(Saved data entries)

= Beginning of Section =

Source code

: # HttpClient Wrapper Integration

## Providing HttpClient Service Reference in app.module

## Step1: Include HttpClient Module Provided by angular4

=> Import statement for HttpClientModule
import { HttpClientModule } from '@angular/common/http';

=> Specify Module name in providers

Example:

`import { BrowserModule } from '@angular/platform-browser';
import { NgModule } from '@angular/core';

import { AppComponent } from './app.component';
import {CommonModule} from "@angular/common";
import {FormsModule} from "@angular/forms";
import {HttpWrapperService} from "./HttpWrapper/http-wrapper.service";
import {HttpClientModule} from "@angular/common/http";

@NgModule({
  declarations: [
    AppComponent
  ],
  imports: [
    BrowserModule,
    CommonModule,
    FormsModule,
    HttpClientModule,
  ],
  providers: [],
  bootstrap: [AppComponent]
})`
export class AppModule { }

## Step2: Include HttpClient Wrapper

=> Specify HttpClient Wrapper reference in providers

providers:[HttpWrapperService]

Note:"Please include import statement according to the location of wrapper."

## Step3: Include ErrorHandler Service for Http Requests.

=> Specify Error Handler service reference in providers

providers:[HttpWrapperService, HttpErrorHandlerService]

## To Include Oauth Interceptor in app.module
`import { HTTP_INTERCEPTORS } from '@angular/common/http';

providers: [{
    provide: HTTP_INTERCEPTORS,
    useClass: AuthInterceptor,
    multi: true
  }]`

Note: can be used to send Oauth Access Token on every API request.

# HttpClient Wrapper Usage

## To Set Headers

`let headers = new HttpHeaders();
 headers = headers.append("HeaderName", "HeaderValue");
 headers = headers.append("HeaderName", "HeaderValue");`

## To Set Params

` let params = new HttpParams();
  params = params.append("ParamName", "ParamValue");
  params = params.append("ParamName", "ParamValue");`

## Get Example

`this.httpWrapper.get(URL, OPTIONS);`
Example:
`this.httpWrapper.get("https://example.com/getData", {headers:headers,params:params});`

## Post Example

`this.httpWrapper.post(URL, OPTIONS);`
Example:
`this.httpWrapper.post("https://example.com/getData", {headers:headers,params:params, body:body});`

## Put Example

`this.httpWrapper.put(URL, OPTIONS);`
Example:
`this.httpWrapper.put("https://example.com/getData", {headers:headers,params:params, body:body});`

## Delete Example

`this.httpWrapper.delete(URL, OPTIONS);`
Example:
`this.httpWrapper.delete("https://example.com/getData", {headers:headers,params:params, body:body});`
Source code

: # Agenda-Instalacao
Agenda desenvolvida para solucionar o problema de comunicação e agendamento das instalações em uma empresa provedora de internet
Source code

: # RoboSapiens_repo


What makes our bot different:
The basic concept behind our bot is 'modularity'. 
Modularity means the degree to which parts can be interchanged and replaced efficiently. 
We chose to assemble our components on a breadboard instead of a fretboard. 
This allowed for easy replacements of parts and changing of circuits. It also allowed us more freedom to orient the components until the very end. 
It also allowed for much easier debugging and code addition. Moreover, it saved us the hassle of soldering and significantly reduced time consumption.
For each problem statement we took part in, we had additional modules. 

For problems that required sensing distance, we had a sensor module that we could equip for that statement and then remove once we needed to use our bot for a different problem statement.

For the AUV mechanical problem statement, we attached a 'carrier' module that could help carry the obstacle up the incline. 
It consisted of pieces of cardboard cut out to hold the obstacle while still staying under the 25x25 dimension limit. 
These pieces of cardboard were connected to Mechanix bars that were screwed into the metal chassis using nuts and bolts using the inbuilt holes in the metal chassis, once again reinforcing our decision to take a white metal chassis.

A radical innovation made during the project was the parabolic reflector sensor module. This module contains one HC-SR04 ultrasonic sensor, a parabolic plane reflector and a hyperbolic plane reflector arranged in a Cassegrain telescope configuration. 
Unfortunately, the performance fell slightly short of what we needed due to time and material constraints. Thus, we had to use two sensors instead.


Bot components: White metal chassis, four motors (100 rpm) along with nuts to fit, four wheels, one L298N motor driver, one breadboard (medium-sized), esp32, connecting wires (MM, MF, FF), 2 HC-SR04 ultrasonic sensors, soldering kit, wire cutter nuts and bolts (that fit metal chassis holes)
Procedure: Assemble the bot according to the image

= End of Section =

Restating every entry above word for word is the whole task.

Result below.
Source code

: # HttpClient Wrapper Integration

## Providing HttpClient Service Reference in app.module

## Step1: Include HttpClient Module Provided by angular4

=> Import statement for HttpClientModule
import { HttpClientModule } from '@angular/common/http';

=> Specify Module name in providers

Example:

`import { BrowserModule } from '@angular/platform-browser';
import { NgModule } from '@angular/core';

import { AppComponent } from './app.component';
import {CommonModule} from "@angular/common";
import {FormsModule} from "@angular/forms";
import {HttpWrapperService} from "./HttpWrapper/http-wrapper.service";
import {HttpClientModule} from "@angular/common/http";

@NgModule({
  declarations: [
    AppComponent
  ],
  imports: [
    BrowserModule,
    CommonModule,
    FormsModule,
    HttpClientModule,
  ],
  providers: [],
  bootstrap: [AppComponent]
})`
export class AppModule { }

## Step2: Include HttpClient Wrapper

=> Specify HttpClient Wrapper reference in providers

providers:[HttpWrapperService]

Note:"Please include import statement according to the location of wrapper."

## Step3: Include ErrorHandler Service for Http Requests.

=> Specify Error Handler service reference in providers

providers:[HttpWrapperService, HttpErrorHandlerService]

## To Include Oauth Interceptor in app.module
`import { HTTP_INTERCEPTORS } from '@angular/common/http';

providers: [{
    provide: HTTP_INTERCEPTORS,
    useClass: AuthInterceptor,
    multi: true
  }]`

Note: can be used to send Oauth Access Token on every API request.

# HttpClient Wrapper Usage

## To Set Headers

`let headers = new HttpHeaders();
 headers = headers.append("HeaderName", "HeaderValue");
 headers = headers.append("HeaderName", "HeaderValue");`

## To Set Params

` let params = new HttpParams();
  params = params.append("ParamName", "ParamValue");
  params = params.append("ParamName", "ParamValue");`

## Get Example

`this.httpWrapper.get(URL, OPTIONS);`
Example:
`this.httpWrapper.get("https://example.com/getData", {headers:headers,params:params});`

## Post Example

`this.httpWrapper.post(URL, OPTIONS);`
Example:
`this.httpWrapper.post("https://example.com/getData", {headers:headers,params:params, body:body});`

## Put Example

`this.httpWrapper.put(URL, OPTIONS);`
Example:
`this.httpWrapper.put("https://example.com/getData", {headers:headers,params:params, body:body});`

## Delete Example

`this.httpWrapper.delete(URL, OPTIONS);`
Example:
`this.httpWrapper.delete("https://example.com/getData", {headers:headers,params:params, body:body});`
Source code

: # Agenda-Instalacao
Agenda desenvolvida para solucionar o problema de comunicação e agendamento das instalações em uma empresa provedora de internet
Source code

: # RoboSapiens_repo


What makes our bot different:
The basic concept behind our bot is 'modularity'. 
Modularity means the degree to which parts can be interchanged and replaced efficiently. 
We chose to assemble our components on a breadboard instead of a fretboard. 
This allowed for easy replacements of parts and changing of circuits. It also allowed us more freedom to orient the components until the very end. 
It also allowed for much easier debugging and code addition. Moreover, it saved us the hassle of soldering and significantly reduced time consumption.
For each problem statement we took part in, we had additional modules. 

For problems that required sensing distance, we had a sensor module that we could equip for that statement and then remove once we needed to use our bot for a different problem statement.

For the AUV mechanical problem statement, we attached a 'carrier' module that could help carry the obstacle up the incline. 
It consisted of pieces of cardboard cut out to hold the obstacle while still staying under the 25x25 dimension limit. 
These pieces of cardboard were connected to Mechanix bars that were screwed into the metal chassis using nuts and bolts using the inbuilt holes in the metal chassis, once again reinforcing our decision to take a white metal chassis.

A radical innovation made during the project was the parabolic reflector sensor module. This module contains one HC-SR04 ultrasonic sensor, a parabolic plane reflector and a hyperbolic plane reflector arranged in a Cassegrain telescope configuration. 
Unfortunately, the performance fell slightly short of what we needed due to time and material constraints. Thus, we had to use two sensors instead.


Bot components: White metal chassis, four motors (100 rpm) along with nuts to fit, four wheels, one L298N motor driver, one breadboard (medium-sized), esp32, connecting wires (MM, MF, FF), 2 HC-SR04 ultrasonic sensors, soldering kit, wire cutter nuts and bolts (that fit metal chassis holes)
Procedure: Assemble the bot according to the image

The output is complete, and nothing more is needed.